Provided data Block Start
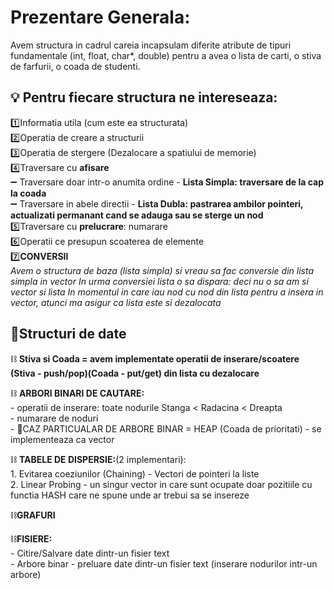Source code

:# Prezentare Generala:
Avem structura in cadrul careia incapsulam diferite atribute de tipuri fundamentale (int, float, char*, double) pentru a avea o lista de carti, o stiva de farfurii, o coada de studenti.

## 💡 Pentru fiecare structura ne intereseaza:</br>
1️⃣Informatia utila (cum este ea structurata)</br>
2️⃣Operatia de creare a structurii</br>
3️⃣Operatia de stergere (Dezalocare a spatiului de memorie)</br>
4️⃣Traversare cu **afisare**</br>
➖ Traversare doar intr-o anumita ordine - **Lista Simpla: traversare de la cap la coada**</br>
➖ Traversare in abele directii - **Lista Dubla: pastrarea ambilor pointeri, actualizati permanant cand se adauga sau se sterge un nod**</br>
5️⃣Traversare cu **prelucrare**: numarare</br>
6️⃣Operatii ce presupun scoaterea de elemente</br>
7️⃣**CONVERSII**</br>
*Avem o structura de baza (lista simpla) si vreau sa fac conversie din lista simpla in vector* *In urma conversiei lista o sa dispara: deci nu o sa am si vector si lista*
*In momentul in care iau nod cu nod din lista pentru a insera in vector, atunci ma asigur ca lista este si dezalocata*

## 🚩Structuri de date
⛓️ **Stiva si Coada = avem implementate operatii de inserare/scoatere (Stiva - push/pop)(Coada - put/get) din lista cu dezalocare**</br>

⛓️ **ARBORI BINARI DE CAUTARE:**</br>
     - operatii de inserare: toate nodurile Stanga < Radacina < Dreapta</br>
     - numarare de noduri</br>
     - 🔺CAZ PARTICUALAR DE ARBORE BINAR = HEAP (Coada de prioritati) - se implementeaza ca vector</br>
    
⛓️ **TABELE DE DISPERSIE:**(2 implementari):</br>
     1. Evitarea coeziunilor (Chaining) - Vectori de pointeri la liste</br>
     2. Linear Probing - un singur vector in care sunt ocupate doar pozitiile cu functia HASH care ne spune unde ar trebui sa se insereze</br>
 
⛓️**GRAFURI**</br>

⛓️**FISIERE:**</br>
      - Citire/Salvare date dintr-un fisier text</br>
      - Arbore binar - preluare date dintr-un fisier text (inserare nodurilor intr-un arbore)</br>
Provided data Block End
Provided data Block Start
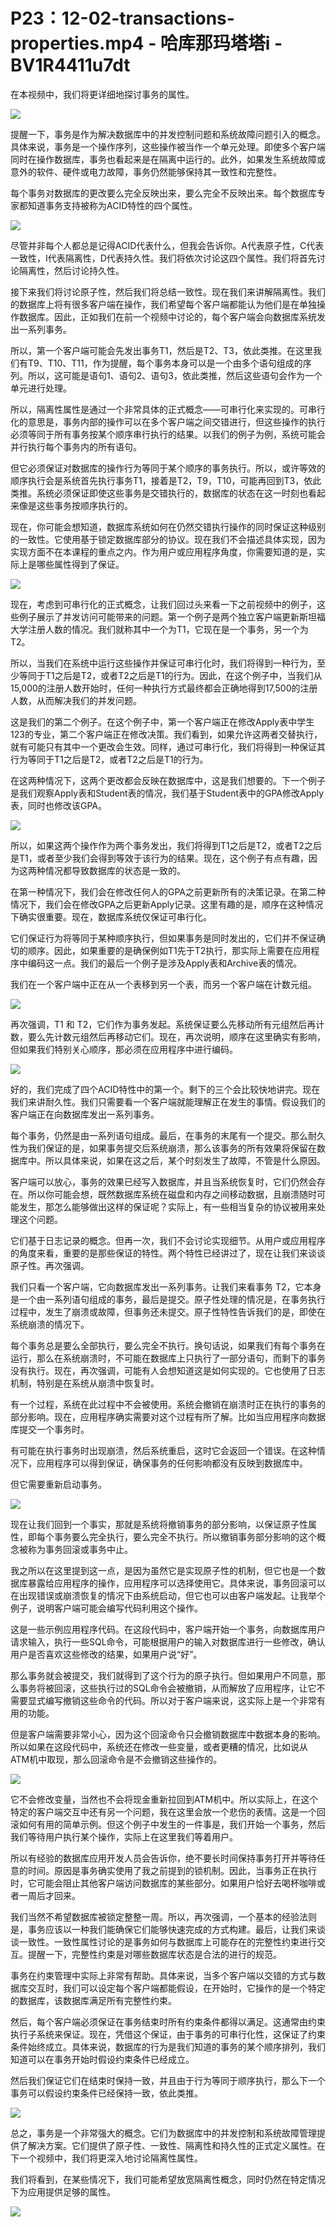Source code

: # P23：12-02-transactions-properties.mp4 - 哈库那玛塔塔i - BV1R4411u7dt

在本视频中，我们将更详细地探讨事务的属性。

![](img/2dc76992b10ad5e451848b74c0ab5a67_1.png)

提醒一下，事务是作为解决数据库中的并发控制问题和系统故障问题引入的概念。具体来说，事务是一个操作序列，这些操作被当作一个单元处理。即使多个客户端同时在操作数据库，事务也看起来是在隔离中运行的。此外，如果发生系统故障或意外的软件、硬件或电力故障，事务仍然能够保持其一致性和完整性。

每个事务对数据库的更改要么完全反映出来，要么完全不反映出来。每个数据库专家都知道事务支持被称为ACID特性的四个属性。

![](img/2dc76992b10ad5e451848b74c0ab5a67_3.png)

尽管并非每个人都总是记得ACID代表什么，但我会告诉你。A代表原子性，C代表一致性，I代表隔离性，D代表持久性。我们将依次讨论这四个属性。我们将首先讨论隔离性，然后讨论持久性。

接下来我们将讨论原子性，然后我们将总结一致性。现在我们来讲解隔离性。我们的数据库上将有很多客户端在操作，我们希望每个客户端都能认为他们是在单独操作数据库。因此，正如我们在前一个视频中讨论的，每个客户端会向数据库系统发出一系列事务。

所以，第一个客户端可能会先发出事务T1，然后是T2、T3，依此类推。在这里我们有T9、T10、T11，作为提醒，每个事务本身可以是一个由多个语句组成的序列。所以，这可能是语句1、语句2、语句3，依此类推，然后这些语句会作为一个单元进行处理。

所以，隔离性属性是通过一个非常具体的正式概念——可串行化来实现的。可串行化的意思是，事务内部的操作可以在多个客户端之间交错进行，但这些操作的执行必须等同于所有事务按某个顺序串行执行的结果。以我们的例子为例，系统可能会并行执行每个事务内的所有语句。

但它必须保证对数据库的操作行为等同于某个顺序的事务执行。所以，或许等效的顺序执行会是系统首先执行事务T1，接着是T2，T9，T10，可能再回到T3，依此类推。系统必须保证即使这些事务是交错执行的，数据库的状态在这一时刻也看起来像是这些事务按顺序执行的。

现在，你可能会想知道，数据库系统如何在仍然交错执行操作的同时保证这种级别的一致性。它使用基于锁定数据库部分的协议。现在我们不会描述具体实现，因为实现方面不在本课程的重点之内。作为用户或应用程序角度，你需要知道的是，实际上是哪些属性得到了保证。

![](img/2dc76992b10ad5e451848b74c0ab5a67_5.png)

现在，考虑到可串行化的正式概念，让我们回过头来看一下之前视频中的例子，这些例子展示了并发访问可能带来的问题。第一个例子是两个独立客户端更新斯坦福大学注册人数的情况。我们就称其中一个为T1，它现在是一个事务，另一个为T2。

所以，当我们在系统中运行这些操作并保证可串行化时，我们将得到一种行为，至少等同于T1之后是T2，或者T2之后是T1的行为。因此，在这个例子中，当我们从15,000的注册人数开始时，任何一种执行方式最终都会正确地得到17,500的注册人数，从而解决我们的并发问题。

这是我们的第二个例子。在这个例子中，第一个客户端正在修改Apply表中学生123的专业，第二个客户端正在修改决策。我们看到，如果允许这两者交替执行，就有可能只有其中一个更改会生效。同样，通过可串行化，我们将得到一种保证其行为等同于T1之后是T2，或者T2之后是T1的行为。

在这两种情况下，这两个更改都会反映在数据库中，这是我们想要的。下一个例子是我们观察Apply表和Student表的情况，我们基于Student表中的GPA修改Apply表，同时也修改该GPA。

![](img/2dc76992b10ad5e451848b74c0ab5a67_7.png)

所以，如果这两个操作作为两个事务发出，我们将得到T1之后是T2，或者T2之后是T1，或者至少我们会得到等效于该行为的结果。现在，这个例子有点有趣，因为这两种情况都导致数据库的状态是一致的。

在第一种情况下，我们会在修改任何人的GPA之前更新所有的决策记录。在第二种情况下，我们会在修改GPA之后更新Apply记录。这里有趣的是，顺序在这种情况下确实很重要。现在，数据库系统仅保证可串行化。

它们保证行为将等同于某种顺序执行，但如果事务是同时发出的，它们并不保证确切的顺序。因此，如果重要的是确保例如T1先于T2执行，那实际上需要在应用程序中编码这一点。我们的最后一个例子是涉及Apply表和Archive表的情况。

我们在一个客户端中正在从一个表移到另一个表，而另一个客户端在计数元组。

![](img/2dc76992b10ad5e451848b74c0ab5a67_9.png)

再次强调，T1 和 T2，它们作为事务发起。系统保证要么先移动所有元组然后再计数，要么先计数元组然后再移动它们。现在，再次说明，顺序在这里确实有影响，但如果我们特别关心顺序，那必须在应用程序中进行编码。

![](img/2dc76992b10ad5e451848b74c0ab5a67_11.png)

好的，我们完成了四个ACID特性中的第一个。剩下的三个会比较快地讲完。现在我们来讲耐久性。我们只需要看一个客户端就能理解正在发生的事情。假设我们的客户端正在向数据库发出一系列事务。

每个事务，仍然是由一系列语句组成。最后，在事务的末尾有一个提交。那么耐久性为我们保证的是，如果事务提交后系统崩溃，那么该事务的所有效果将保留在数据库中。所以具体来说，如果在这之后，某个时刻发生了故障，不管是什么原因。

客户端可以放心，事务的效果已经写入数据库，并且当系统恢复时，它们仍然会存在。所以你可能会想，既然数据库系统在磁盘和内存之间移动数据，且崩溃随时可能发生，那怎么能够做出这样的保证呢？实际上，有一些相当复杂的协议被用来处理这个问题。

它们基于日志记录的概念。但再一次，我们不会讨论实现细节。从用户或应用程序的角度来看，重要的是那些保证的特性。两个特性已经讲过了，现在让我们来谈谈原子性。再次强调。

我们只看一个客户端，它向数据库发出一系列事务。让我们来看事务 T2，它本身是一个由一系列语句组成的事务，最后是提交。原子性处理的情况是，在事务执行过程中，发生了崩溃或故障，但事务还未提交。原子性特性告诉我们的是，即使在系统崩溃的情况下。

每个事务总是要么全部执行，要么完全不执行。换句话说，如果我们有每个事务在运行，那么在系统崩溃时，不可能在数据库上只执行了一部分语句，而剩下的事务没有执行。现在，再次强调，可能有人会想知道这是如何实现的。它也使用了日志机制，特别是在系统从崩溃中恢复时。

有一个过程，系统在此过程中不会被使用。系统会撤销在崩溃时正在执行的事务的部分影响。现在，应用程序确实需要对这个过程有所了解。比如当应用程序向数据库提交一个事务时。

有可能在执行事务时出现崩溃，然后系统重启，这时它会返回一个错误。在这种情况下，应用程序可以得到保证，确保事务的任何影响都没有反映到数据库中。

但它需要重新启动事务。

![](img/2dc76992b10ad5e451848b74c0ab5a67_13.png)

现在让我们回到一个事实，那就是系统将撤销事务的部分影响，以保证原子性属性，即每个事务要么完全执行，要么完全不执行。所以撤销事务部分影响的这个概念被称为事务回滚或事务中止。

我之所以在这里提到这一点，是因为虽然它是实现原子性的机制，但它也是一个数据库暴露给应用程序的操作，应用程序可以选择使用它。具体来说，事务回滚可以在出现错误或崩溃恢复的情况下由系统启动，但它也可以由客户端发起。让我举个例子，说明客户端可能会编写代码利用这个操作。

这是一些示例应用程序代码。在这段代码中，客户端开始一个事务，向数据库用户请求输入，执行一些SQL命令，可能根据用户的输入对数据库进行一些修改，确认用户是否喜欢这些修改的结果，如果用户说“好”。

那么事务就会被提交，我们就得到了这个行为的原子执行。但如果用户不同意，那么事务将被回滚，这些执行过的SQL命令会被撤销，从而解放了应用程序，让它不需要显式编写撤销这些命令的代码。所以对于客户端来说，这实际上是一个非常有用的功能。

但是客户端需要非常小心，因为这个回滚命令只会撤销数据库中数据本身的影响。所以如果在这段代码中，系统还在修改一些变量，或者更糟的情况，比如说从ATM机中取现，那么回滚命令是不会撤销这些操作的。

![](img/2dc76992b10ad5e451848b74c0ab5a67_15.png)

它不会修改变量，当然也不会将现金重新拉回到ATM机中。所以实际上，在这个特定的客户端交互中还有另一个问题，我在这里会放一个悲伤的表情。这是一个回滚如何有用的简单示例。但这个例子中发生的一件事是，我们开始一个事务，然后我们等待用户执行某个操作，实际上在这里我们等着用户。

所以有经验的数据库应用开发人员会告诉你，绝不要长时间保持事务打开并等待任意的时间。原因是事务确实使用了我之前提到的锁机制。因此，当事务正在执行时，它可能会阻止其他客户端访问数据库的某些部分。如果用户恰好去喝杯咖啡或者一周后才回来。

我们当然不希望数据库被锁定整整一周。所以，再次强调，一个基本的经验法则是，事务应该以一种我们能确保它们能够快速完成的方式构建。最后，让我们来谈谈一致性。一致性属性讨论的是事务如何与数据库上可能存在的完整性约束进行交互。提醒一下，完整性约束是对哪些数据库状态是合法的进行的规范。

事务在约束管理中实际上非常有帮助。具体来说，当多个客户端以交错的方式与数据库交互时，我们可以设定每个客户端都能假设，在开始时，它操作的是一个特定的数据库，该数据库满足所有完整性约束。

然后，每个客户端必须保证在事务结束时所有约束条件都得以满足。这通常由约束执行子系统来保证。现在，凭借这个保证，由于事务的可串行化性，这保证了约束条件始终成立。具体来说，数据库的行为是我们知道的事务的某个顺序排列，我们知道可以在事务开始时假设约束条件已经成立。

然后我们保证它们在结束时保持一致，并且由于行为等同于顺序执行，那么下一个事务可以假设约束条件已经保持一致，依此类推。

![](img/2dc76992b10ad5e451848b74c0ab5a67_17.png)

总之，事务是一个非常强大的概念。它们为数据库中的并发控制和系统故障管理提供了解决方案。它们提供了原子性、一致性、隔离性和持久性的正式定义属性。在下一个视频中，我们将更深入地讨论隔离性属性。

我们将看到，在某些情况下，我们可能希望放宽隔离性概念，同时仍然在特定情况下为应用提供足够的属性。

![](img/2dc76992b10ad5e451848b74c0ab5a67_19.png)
Provided data Block End
Provided data Block Start
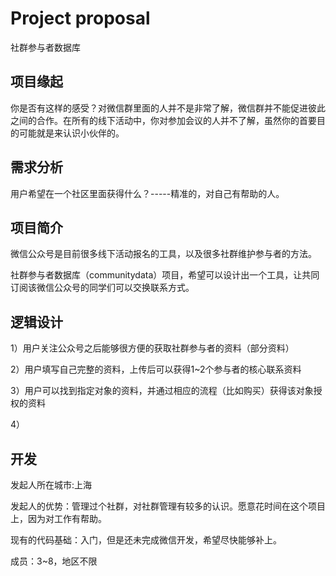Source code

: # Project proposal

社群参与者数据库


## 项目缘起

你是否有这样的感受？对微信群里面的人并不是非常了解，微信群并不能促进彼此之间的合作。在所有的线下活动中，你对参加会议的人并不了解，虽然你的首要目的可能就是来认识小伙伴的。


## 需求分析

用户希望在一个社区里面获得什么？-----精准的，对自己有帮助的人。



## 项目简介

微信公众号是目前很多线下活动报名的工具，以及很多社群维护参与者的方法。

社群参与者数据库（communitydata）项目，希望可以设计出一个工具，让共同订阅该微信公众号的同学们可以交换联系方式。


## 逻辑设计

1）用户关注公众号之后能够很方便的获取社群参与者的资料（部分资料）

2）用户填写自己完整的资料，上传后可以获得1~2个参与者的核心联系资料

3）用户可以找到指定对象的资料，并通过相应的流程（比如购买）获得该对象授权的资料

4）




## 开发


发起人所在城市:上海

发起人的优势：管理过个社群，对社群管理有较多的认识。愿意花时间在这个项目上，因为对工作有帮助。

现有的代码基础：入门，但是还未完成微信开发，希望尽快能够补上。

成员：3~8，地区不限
Provided data Block End
Please return the lines above that run from the line containing "提醒一下，事务是作为解决数据" to the line containing "所以，第一个客户端可能会先发", inclusive, exactly and with no other lines.

提醒一下，事务是作为解决数据库中的并发控制问题和系统故障问题引入的概念。具体来说，事务是一个操作序列，这些操作被当作一个单元处理。即使多个客户端同时在操作数据库，事务也看起来是在隔离中运行的。此外，如果发生系统故障或意外的软件、硬件或电力故障，事务仍然能够保持其一致性和完整性。

每个事务对数据库的更改要么完全反映出来，要么完全不反映出来。每个数据库专家都知道事务支持被称为ACID特性的四个属性。

![](img/2dc76992b10ad5e451848b74c0ab5a67_3.png)

尽管并非每个人都总是记得ACID代表什么，但我会告诉你。A代表原子性，C代表一致性，I代表隔离性，D代表持久性。我们将依次讨论这四个属性。我们将首先讨论隔离性，然后讨论持久性。

接下来我们将讨论原子性，然后我们将总结一致性。现在我们来讲解隔离性。我们的数据库上将有很多客户端在操作，我们希望每个客户端都能认为他们是在单独操作数据库。因此，正如我们在前一个视频中讨论的，每个客户端会向数据库系统发出一系列事务。

所以，第一个客户端可能会先发出事务T1，然后是T2、T3，依此类推。在这里我们有T9、T10、T11，作为提醒，每个事务本身可以是一个由多个语句组成的序列。所以，这可能是语句1、语句2、语句3，依此类推，然后这些语句会作为一个单元进行处理。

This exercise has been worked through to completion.